§ Source data
######

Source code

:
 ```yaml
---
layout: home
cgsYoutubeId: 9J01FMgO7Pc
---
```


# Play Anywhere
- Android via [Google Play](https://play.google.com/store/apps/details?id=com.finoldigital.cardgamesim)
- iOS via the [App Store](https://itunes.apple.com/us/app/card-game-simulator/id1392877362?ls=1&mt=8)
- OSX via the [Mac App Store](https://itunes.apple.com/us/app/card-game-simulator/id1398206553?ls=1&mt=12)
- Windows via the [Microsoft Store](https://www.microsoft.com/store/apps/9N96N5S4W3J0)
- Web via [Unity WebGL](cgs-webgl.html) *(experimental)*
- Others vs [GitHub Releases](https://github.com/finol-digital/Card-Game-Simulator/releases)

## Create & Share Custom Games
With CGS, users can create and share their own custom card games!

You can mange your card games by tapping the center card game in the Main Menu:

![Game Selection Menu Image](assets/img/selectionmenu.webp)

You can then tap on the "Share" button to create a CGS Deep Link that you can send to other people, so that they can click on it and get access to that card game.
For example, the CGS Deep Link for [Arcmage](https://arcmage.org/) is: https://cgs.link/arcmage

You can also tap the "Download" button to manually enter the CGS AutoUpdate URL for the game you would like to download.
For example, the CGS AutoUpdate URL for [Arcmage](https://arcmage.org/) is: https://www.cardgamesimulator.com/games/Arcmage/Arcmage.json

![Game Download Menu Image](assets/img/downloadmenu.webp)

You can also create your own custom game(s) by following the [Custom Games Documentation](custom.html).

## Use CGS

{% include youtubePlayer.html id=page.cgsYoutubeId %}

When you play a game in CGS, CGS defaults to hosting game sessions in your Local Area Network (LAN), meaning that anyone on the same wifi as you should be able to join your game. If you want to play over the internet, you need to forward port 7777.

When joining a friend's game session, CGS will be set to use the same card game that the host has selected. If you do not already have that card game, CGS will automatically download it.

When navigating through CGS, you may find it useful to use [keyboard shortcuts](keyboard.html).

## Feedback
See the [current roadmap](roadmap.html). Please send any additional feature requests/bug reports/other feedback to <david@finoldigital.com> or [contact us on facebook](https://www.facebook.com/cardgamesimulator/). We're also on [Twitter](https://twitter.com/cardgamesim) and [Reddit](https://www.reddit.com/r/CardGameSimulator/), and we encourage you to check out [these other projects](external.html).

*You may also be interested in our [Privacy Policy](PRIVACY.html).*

######

§ What you are asked to do
Answer only with the count of lines in the records that include the string "same".

§ Answer to this task
2